Let’s dive right into it. At 25 years old, you’re one of the youngest known executive chefs in Dallas. How did you land such a sick gig so quickly?
Honestly, I dedicated the last six years of my life to one thing and one thing only and that was to better myself as a cook. I was fortunate to work under some very talented chefs and was able to receive the proper training I needed working at Nonna. I didn’t go to culinary school— Nonna was my school. I would have worked there for free if it wasn’t for having to pay bills. I didn’t care, I was just hungry to get better.

 That ambition has to translate into something eventually, right?
I was given the opportunity to help open Fachini as the sous chef. That was my first ever “chef” position. It was a tough opening and many mistakes were made, but I learned from my mistakes and quickly became a solid sous. After a year into being a sous-chef, the position for head chef was available and Chef Julian had a strong belief that I could fit the position. Now, it’s been over a year as the executive chef of Fachini and I couldn’t be happier.

It seems like you’re off to a great start. What do you hope to achieve in your culinary career?
First and foremost, I hope to keep bettering myself as a cook and a chef and be able to make Fachini the best restaurant it can possibly be. The long-term goal is to create a business plan for myself to open up my own restaurant. Once I figure out how to properly run my own restaurant, the plan is to open several more after that including a Peruvian restaurant. My biggest dream is to introduce Peruvian cuisine to the people of Dallas and help make a positive impact in our city through my food.

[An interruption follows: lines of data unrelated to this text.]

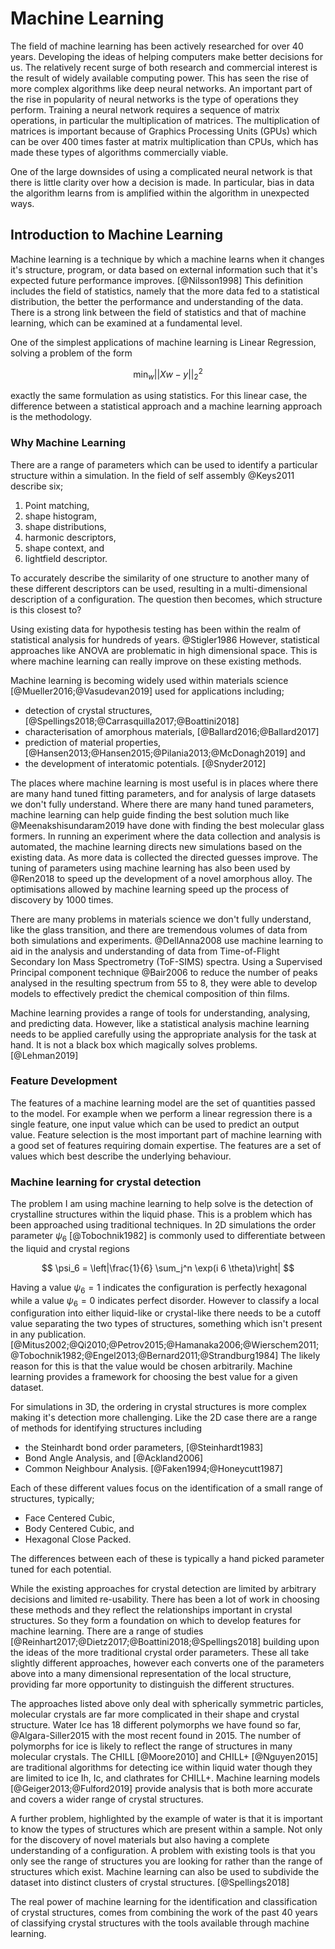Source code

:# Machine Learning

The field of machine learning has been actively researched for over 40 years.
Developing the ideas of helping computers make better decisions for us.
The relatively recent surge of both research and commercial interest
is the result of widely available computing power.
This has seen the rise of more complex algorithms like deep neural networks.
An important part of the rise in popularity of neural networks
is the type of operations they perform.
Training a neural network requires a sequence of matrix operations,
in particular the multiplication of matrices.
The multiplication of matrices is important because of Graphics Processing Units (GPUs)
which can be over 400 times faster at matrix multiplication than CPUs,
which has made these types of algorithms commercially viable.

One of the large downsides of using a complicated neural network
is that there is little clarity over how a decision is made.
In particular, bias in data the algorithm learns from
is amplified within the algorithm in unexpected ways.

## Introduction to Machine Learning

Machine learning is a technique by which a machine learns
when it changes it's structure, program, or data based on external information
such that it's expected future performance improves. [@Nilsson1998]
This definition includes the field of statistics,
namely that the more data fed to a statistical distribution,
the better the performance and understanding of the data.
There is a strong link between
the field of statistics and that of machine learning,
which can be examined at a fundamental level.

One of the simplest applications of machine learning is Linear Regression,
solving a problem of the form

$$ \min_w || Xw -y||^2_2 $$

exactly the same formulation as using statistics.
For this linear case, the difference between
a statistical approach and a machine learning approach
is the methodology.

### Why Machine Learning

There are a range of parameters which can be used
to identify a particular structure within a simulation.
In the field of self assembly @Keys2011 describe six;

1. Point matching,
2. shape histogram,
3. shape distributions,
4. harmonic descriptors,
5. shape context, and
6. lightfield descriptor.

To accurately describe the similarity of one structure to another
many of these different descriptors can be used,
resulting in a multi-dimensional description of a configuration.
The question then becomes,
which structure is this closest to?

Using existing data for hypothesis testing
has been within the realm of statistical analysis for hundreds of years. @Stigler1986
However, statistical approaches like ANOVA
are problematic in high dimensional space.
This is where machine learning can really improve on these existing methods.

Machine learning is becoming widely used within materials science [@Mueller2016;@Vasudevan2019]
used for applications including;

- detection of crystal structures, [@Spellings2018;@Carrasquilla2017;@Boattini2018]
- characterisation of amorphous materials, [@Ballard2016;@Ballard2017]
- prediction of material properties, [@Hansen2013;@Hansen2015;@Pilania2013;@McDonagh2019] and
- the development of interatomic potentials. [@Snyder2012]

The places where machine learning is most useful
is in places where there are many hand tuned fitting parameters, and
for analysis of large datasets we don't fully understand.
Where there are many hand tuned parameters,
machine learning can help guide finding the best solution
much like @Meenakshisundaram2019 have done
with finding the best molecular glass formers.
In running an experiment where
the data collection and analysis is automated,
the machine learning directs new simulations
based on the existing data.
As more data is collected the directed guesses improve.
The tuning of parameters using machine learning
has also been used by @Ren2018 to
speed up the development of a novel amorphous alloy.
The optimisations allowed by machine learning
speed up the process of discovery by 1000 times.

There are many problems in materials science we don't fully understand,
like the glass transition,
and there are tremendous volumes of data
from both simulations and experiments.
@DellAnna2008 use machine learning
to aid in the analysis and understanding of data from
Time-of-Flight Secondary Ion Mass Spectrometry (ToF-SIMS) spectra.
Using a Supervised Principal component technique @Bair2006
to reduce the number of peaks analysed in the resulting spectrum from 55 to 8,
they were able to develop models to effectively predict
the chemical composition of thin films.

Machine learning provides a range of tools
for understanding, analysing, and predicting data.
However, like a statistical analysis
machine learning needs to be applied carefully
using the appropriate analysis for the task at hand.
It is not a black box which magically solves problems. [@Lehman2019]

### Feature Development

The features of a machine learning model
are the set of quantities passed to the model.
For example when we perform a linear regression there is a single feature,
one input value which can be used to predict an output value.
Feature selection is the most important part of machine learning
with a good set of features requiring domain expertise.
The features are a set of values which best describe
the underlying behaviour.

### Machine learning for crystal detection

The problem I am using machine learning to help solve
is the detection of crystalline structures within the liquid phase.
This is a problem which has been approached using traditional techniques.
In 2D simulations the order parameter $\psi_6$ [@Tobochnik1982]
is commonly used to differentiate between the liquid and crystal regions

$$ \psi_6 = \left|\frac{1}{6} \sum_j^n \exp(i 6 \theta)\right| $$

Having a value $\psi_6 = 1$ indicates
the configuration is perfectly hexagonal
while a value $\psi_6 = 0$ indicates
perfect disorder.
However to classify a local configuration into either
liquid-like or crystal-like
there needs to be a cutoff value
separating the two types of structures,
something which isn't present in any publication.
[@Mitus2002;@Qi2010;@Petrov2015;@Hamanaka2006;@Wierschem2011;@Tobochnik1982;@Engel2013;@Bernard2011;@Strandburg1984]
The likely reason for this is that the
value would be chosen arbitrarily.
Machine learning provides a framework
for choosing the best value for a given dataset.

For simulations in 3D,
the ordering in crystal structures is more complex
making it's detection more challenging.
Like the 2D case there are a range of methods
for identifying structures including

- the Steinhardt bond order parameters, [@Steinhardt1983]
- Bond Angle Analysis, and [@Ackland2006]
- Common Neighbour Analysis. [@Faken1994;@Honeycutt1987]

Each of these different values focus on the identification
of a small range of structures, typically;

- Face Centered Cubic,
- Body Centered Cubic, and
- Hexagonal Close Packed.

The differences between each of these is typically
a hand picked parameter tuned for each potential.

While the existing approaches for crystal detection
are limited by arbitrary decisions and limited re-usability.
There has been a lot of work in choosing these methods
and they reflect the relationships important in crystal structures.
So they form a foundation on which to
develop features for machine learning.
There are a range of studies [@Reinhart2017;@Dietz2017;@Boattini2018;@Spellings2018]
building upon the ideas of the more traditional
crystal order parameters.
These all take slightly different approaches,
however each converts one of the parameters above
into a many dimensional representation
of the local structure,
providing far more opportunity
to distinguish the different structures.

The approaches listed above only deal with spherically symmetric particles,
molecular crystals are far more complicated
in their shape and crystal structure.
Water Ice has 18 different polymorphs we have found so far, @Algara-Siller2015
with the most recent found in 2015.
The number of polymorphs for ice is likely to reflect
the range of structures in many molecular crystals.
The CHILL [@Moore2010] and CHILL+ [@Nguyen2015]
are traditional algorithms for
detecting ice within liquid water
though they are limited to ice Ih, Ic, and clathrates for CHILL+.
Machine learning models [@Geiger2013;@Fulford2019]
provide analysis that is both more accurate
and covers a wider range of crystal structures.

A further problem,
highlighted by the example of water
is that it is important to know
the types of structures which are present within a sample.
Not only for the discovery of novel materials
but also having a complete understanding
of a configuration.
A problem with existing tools
is that you only see the range of structures you are looking for
rather than the range of structures which exist.
Machine learning can also be used to
subdivide the dataset into distinct clusters of crystal structures. [@Spellings2018]

The real power of machine learning
for the identification and classification
of crystal structures,
comes from combining the work of the past 40 years
of classifying crystal structures
with the tools available through machine learning.
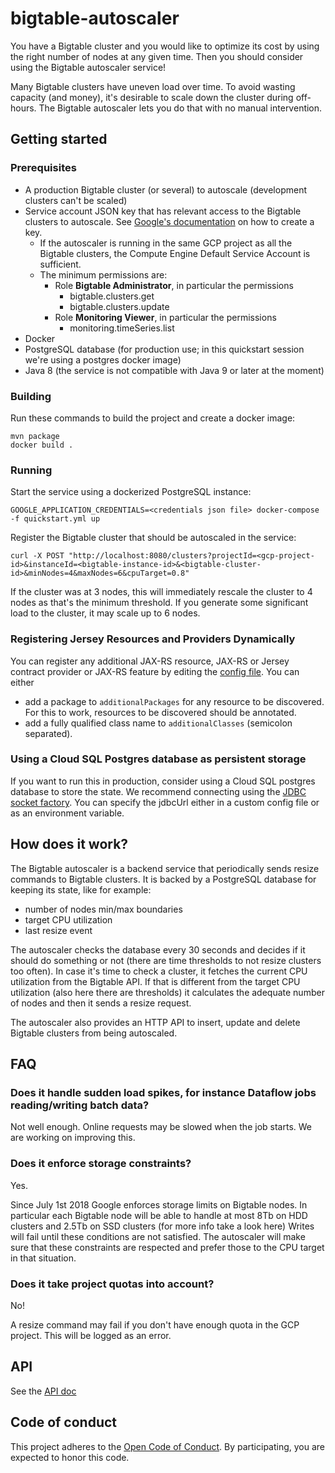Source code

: # bigtable-autoscaler

You have a Bigtable cluster and you would like to optimize its cost by using the
right number of nodes at any given time. Then you should consider using the Bigtable
autoscaler service!

Many Bigtable clusters have uneven load over time. To avoid wasting capacity (and money), it's 
desirable to scale down the cluster during off-hours. The Bigtable autoscaler lets you do that 
with no manual intervention.

## Getting started

### Prerequisites

* A production Bigtable cluster (or several) to autoscale (development clusters can't be scaled)
* Service account JSON key that has relevant access to the Bigtable clusters to autoscale. See [Google's documentation](https://cloud.google.com/iam/docs/creating-managing-service-account-keys) on how to create a key.
    * If the autoscaler is running in the same GCP project as all the Bigtable clusters, the Compute Engine Default Service Account is sufficient.
    * The minimum permissions are:
        * Role **Bigtable Administrator**, in particular the permissions
            * bigtable.clusters.get
            * bigtable.clusters.update
        * Role **Monitoring Viewer**, in particular the permissions
            * monitoring.timeSeries.list
* Docker
* PostgreSQL database (for production use; in this quickstart session we're using a postgres docker 
image)
* Java 8 (the service is not compatible with Java 9 or later at the moment)

### Building

Run these commands to build the project and create a docker image:

    mvn package
    docker build .

### Running

Start the service using a dockerized PostgreSQL instance:

    GOOGLE_APPLICATION_CREDENTIALS=<credentials json file> docker-compose -f quickstart.yml up

Register the Bigtable cluster that should be autoscaled in the service:

    curl -X POST "http://localhost:8080/clusters?projectId=<gcp-project-id>&instanceId=<bigtable-instance-id>&<bigtable-cluster-id>&minNodes=4&maxNodes=6&cpuTarget=0.8"

If the cluster was at 3 nodes, this will immediately rescale the cluster to 4 nodes as that's the
 minimum threshold. If you generate some significant load to the cluster, it may scale up to 6 
 nodes.
 
### Registering Jersey Resources and Providers Dynamically
  You can register any additional JAX-RS resource, JAX-RS or Jersey contract provider or JAX-RS feature by editing the 
 [config file](/src/main/resources/bigtable-autoscaler.conf).
  You can either
   * add a package to `additionalPackages` for any resource to be discovered. For this to work, resources to be 
     discovered should be annotated.
   * add a fully qualified class name to `additionalClasses` (semicolon separated).

### Using a Cloud SQL Postgres database as persistent storage

If you want to run this in production, consider using a Cloud SQL postgres database to store the 
state. We recommend connecting using the [JDBC socket factory](https://cloud.google.com/sql/docs/postgres/connect-external-app#java). You can specify the jdbcUrl either in a 
custom config file or as an environment variable. 
 
## How does it work?

The Bigtable autoscaler is a backend service that periodically sends
resize commands to Bigtable clusters. It is backed by a PostgreSQL database for
keeping its state, like for example:

* number of nodes min/max boundaries
* target CPU utilization
* last resize event

The autoscaler checks the database every 30 seconds and decides if it should 
do something or not (there are time thresholds to not resize clusters too often). 
In case it's time to check a cluster, it fetches the current CPU utilization 
from the Bigtable API. If that is different from the target CPU utilization 
(also here there are thresholds) it calculates the adequate number of nodes 
and then it sends a resize request.

The autoscaler also provides an HTTP API to insert, update and delete Bigtable 
clusters from being autoscaled.

## FAQ

### Does it handle sudden load spikes, for instance Dataflow jobs reading/writing batch data?

Not well enough. Online requests may be slowed when the job starts. We are working on improving 
this.

### Does it enforce storage constraints?

Yes.

Since July 1st 2018 Google enforces storage limits on Bigtable nodes. In particular each Bigtable node will be able to handle at most 8Tb on HDD clusters and 2.5Tb on SSD clusters (for more info take a look here) Writes will fail until these conditions are not satisfied. The autoscaler will make sure that these constraints are respected and prefer those to the CPU target in that situation.

### Does it take project quotas into account?

No!

A resize command may fail if you don't have enough quota in the GCP project. This will be logged 
as an error.

## API

See the [API doc](api.md)

## Code of conduct

This project adheres to the
[Open Code of Conduct](https://github.com/spotify/code-of-conduct/blob/master/code-of-conduct.md).
By participating, you are expected to honor this code.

How would you describe the overall dynamic within your back of house staff?
We’ve all struggled together through some tough nights getting our ass kicked, and we’ve all come to an understanding that unless we work as a team, we will continue to get our asses kicked. We have a mutual respect for one another, and we know every person in this kitchen has a purpose of being here. Without each individual, we can’t execute the way we need to execute. We spend more time together than we do with our own family and friends, but we’ve grown to enjoy each other’s company and figured out that there is a way to grind and also have fun and mess around. Life shouldn’t be taken that seriously.

How does that close-knit relationship guide your leadership?
I keep a close relationship with every person that works in the kitchen and thankfully I know most people’s strengths and weaknesses and I go off of that to make us stronger as a whole. Put the right people in the right places and let them stand out on their own. Push them to be a better version of themselves not push them to be a version I have in my head. At the end of the day we’ve all learned and grown in a natural way as a team so that’s the way I’ve tried keeping it, so that’s how we function. I try and direct what I can and I let everything else flow.

Sous-Chef Roger Morales 

What’s up, dude? How’d you end up at Fachini?
So, I worked for Mcrowd for a couple years as a cook, sous and head chef. Following that, I started working under Julian Barsotti, looking for a more family-oriented work environment. After a few years and working at all four of his restaurants, I was offered the position of sous-chef at Fachini.

You have other visual pursuits outside of the restaurant industry. What are some of them?
I do a lot of things aside from cooking. My hobbies are photography, painting and procrastination. I would like to learn how to screen print and maybe start a small screen-printing gig.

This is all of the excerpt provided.